Put beef in bowl. Marinade should cover meat; if not, drizzle in liquid ingredients as appropriate. Mix so that garlic and shallot are evenly distributed throughout meat. Leave as long as you have time for -- 24 hours is recommended, but if you're making this you're probably not so Martha bloody Stewartesque as to be planning your meals a whole day in advance anyhow. 1-3 hours is usually more than enough for just a random meal; you can cut that to as short as 30 minutes if you don't mind the flavouring being kind of not really there except for the soy and the sesame. For the 24 hour go, you need to stir the beef around a few times and make sure the oil isn't completely separated out.

You have two cooking options:

IDEAL WORLD WHERE EVERYONE IS HAPPY AND NOTHING SUCKS: Hibachi or other charcoal grill. 5 minutes or so each side, less if you like vaguely undercooked meat (mm). The meat will come out a bit sweeter this way, and should develop a nice, sticky outer layer.

SUCKY BUT MUNDANE, ORDINARY WORLD: Gas grill, 2-3 minutes each side -- or, if you're me, 4 minutes on one side, leaving light pink patch on the other. Marinade will be more likely to permeate meat and you won't have the nice outer layer bit; soy taste will be greater.

In both cases, slice off a bit of fat if you have a big wodge of fat; place it in the centre of the grill and watch it cook. Your meat is probably about ready when the fat takes on a dark golden crust. On both sides. Or all sides, if it curls.

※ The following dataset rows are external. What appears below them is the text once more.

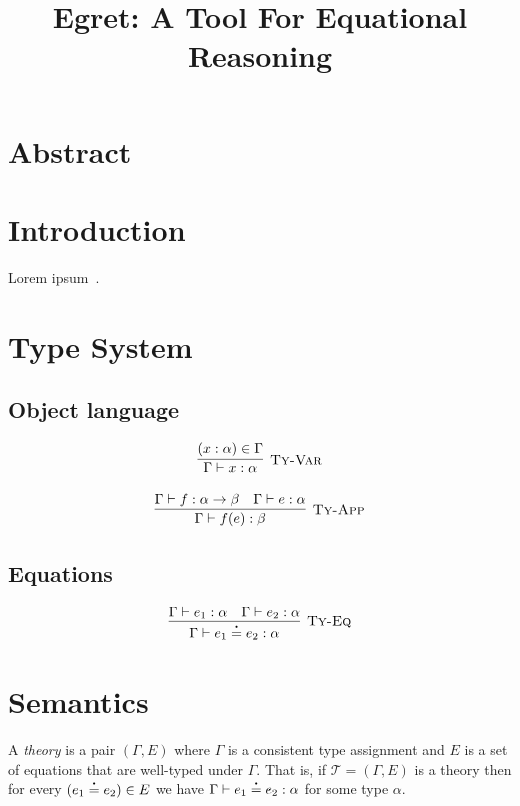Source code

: \documentclass[runningheads]{llncs}
\begin{document}
\title{Egret: A Tool For Equational Reasoning}
\maketitle

\section{Abstract}

\section{Introduction}

Lorem ipsum~\cite{Elliott-2018-ad-extended}.

\section{Type System}

\subsection{Object language}
\[
  \begin{array}{c}
    \labinfer[Ty-Var]{\Gamma \vdash x : \alpha}{(x : \alpha) \in \Gamma}
    \\\\
    \labinfer[Ty-App]{\Gamma \vdash f(e) : \beta}{\Gamma \vdash f : \alpha \ra \beta & \Gamma \vdash e : \alpha}
  \end{array}
\]

\subsection{Equations}

\[
  \begin{array}{c}
    \labinfer[Ty-Eq]{\Gamma \vdash e_1 \eq e_2 : \alpha}{\Gamma \vdash e_1 : \alpha & \Gamma \vdash e_2 : \alpha}
  \end{array}
\]

\section{Semantics}

A \textit{theory} is a pair $(\Gamma, E)$ where $\Gamma$ is a consistent type assignment and $E$ is a set
of equations that are well-typed under $\Gamma$. That is, if $\mathcal{T} = (\Gamma, E)$ is a theory then for every $(e_1 \eq e_2) \in E$ we have $\Gamma \vdash e_1 \eq e_2 : \alpha$ for
some type $\alpha$.
\end{document}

Really, don't go stir-frying the meat itself; it'll just be gross.

You can toss with random stir-fry-like veggies, and/or sprinkle with sesame seeds and slices of roasted garlic. Proper Korean restaurants serve this kind of meal with raw, sliced-in-half garlic slices which you cook, along with your own meat, on a hibachi in the middle of your table. You might want to try and get some kimchee from your favourite general Asian grocery store (Oriental City in Colindale carries it).

Oh, and you want a bowl of sticky rice. None of this Uncle Ben's stuff.

Serves 2. Or 3, if you have a lot of rice.